I would either go to jail with everything taken from me, or I would die with my possessions still mine.
I gritted my teeth, I had a choice to make. I didn’t want to die, but I didn’t want to lose everything I had worked hard to claim.

“Oh fuck it,” I muttered. I would go down in a hail of bullets, and I would take down as many as I could on my way out.

I threw my head up to start firing at the officers in front of me before ducking again, turning, and rising up enough to shoot at the ones behind me. I heard the female officer yell, “FIRE!”

Bullets pelted the cars and I felt one go through the car and graze my right arm, my firing arm. I hissed before jumping up to fire again, taking down two officers in the front, and then alternating to take one down in the back.

All in all, I took down all but the female in the span of minutes.

I jumped up enough to grin at the officer, who was holding her opposite hand over the wound in her shoulder, scowling, “You can’t catch me bitch. I could kill you, or you could let me go.”

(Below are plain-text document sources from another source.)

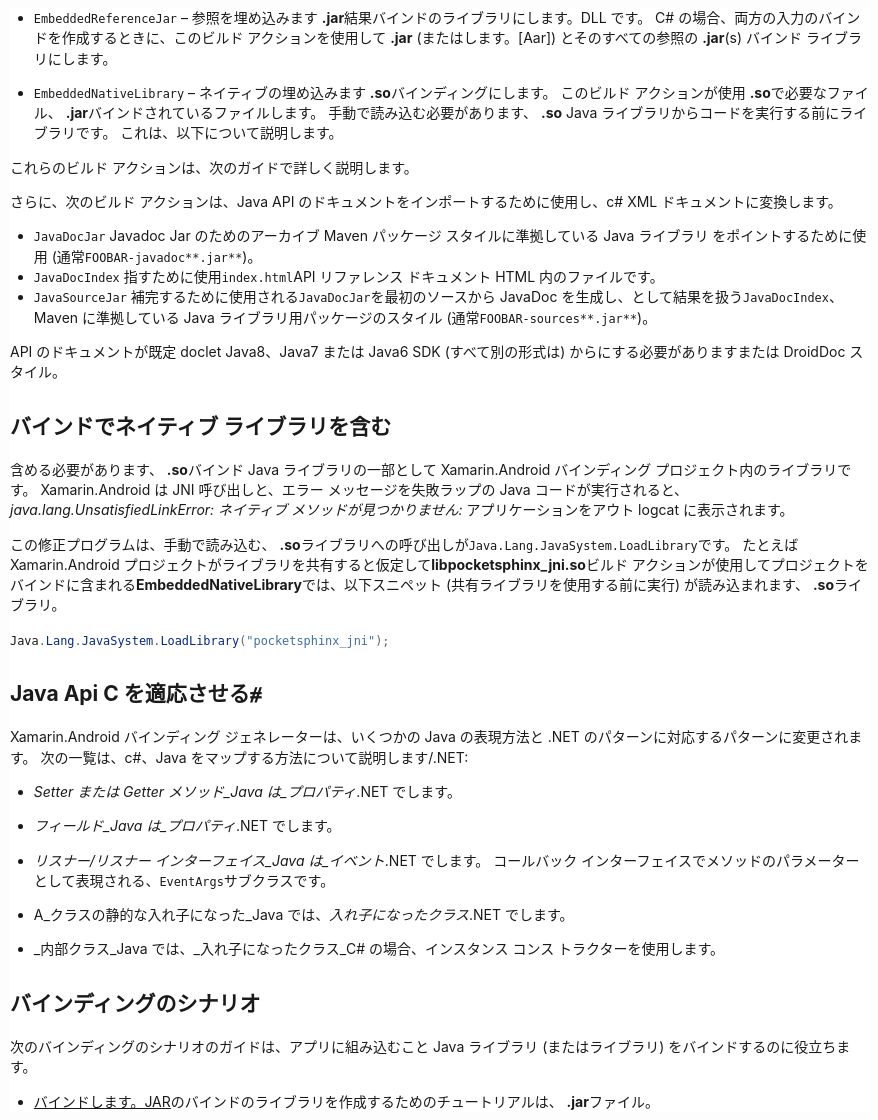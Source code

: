 * `EmbeddedReferenceJar` &ndash; 参照を埋め込みます **.jar**結果バインドのライブラリにします。DLL です。 C# の場合、両方の入力のバインドを作成するときに、このビルド アクションを使用して **.jar** (またはします。[Aar]) とそのすべての参照の **.jar**(s) バインド ライブラリにします。

* `EmbeddedNativeLibrary` &ndash; ネイティブの埋め込みます **.so**バインディングにします。 このビルド アクションが使用 **.so**で必要なファイル、 **.jar**バインドされているファイルします。 手動で読み込む必要があります、 **.so** Java ライブラリからコードを実行する前にライブラリです。 これは、以下について説明します。

これらのビルド アクションは、次のガイドで詳しく説明します。

さらに、次のビルド アクションは、Java API のドキュメントをインポートするために使用し、c# XML ドキュメントに変換します。

* `JavaDocJar` Javadoc Jar のためのアーカイブ Maven パッケージ スタイルに準拠している Java ライブラリ をポイントするために使用 (通常`FOOBAR-javadoc**.jar**`)。
* `JavaDocIndex` 指すために使用`index.html`API リファレンス ドキュメント HTML 内のファイルです。
* `JavaSourceJar` 補完するために使用される`JavaDocJar`を最初のソースから JavaDoc を生成し、として結果を扱う`JavaDocIndex`、Maven に準拠している Java ライブラリ用パッケージのスタイル (通常`FOOBAR-sources**.jar**`)。

API のドキュメントが既定 doclet Java8、Java7 または Java6 SDK (すべて別の形式は) からにする必要がありますまたは DroidDoc スタイル。

## <a name="including-a-native-library-in-a-binding"></a>バインドでネイティブ ライブラリを含む

含める必要があります、 **.so**バインド Java ライブラリの一部として Xamarin.Android バインディング プロジェクト内のライブラリです。 Xamarin.Android は JNI 呼び出しと、エラー メッセージを失敗ラップの Java コードが実行されると、 _java.lang.UnsatisfiedLinkError: ネイティブ メソッドが見つかりません:_ アプリケーションをアウト logcat に表示されます。

この修正プログラムは、手動で読み込む、 **.so**ライブラリへの呼び出しが`Java.Lang.JavaSystem.LoadLibrary`です。 たとえば Xamarin.Android プロジェクトがライブラリを共有すると仮定して**libpocketsphinx_jni.so**ビルド アクションが使用してプロジェクトをバインドに含まれる**EmbeddedNativeLibrary**では、以下スニペット (共有ライブラリを使用する前に実行) が読み込まれます、 **.so**ライブラリ。

```csharp
Java.Lang.JavaSystem.LoadLibrary("pocketsphinx_jni");
```

## <a name="adapting-java-apis-to-ceparsl"></a>Java Api C を適応させる&eparsl;

Xamarin.Android バインディング ジェネレーターは、いくつかの Java の表現方法と .NET のパターンに対応するパターンに変更されます。 次の一覧は、c#、Java をマップする方法について説明します/.NET:

-   _Setter または Getter メソッド_Java は_プロパティ_.NET でします。

-   _フィールド_Java は_プロパティ_.NET でします。

-   _リスナー/リスナー インターフェイス_Java は_イベント_.NET でします。 コールバック インターフェイスでメソッドのパラメーターとして表現される、`EventArgs`サブクラスです。

-   A_クラスの静的な入れ子になった_Java では、_入れ子になったクラス_.NET でします。

-   _内部クラス_Java では、_入れ子になったクラス_C# の場合、インスタンス コンス トラクターを使用します。



## <a name="binding-scenarios"></a>バインディングのシナリオ

次のバインディングのシナリオのガイドは、アプリに組み込むこと Java ライブラリ (またはライブラリ) をバインドするのに役立ちます。

-   [バインドします。JAR](~/android/platform/binding-java-library/binding-a-jar.md)のバインドのライブラリを作成するためのチュートリアルは、 **.jar**ファイル。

She shook her head as I stood, my gun aimed at her head, when out of nowhere she flips a bloody coin she had had in her hand. Out of my exhaustion, I was so distracted by the flipped coin that I didn’t notice her raise her injured arm and fire three shots into my torso, pain radiating out in spiderwebs of agony.

I stared at her as a grin spread upon her face, “What was that about me not being able to catch you?”

I flipped her off once my gun dropped. The edges of my vision were darkening, and I crumpled toward the ground, the woman’s laughed statement, “Justice prevails every time, even if the guilty party is dead,” the last thing I heard before everything disappeared into oblivion.

My name is Vriska Serket, and I lost it all.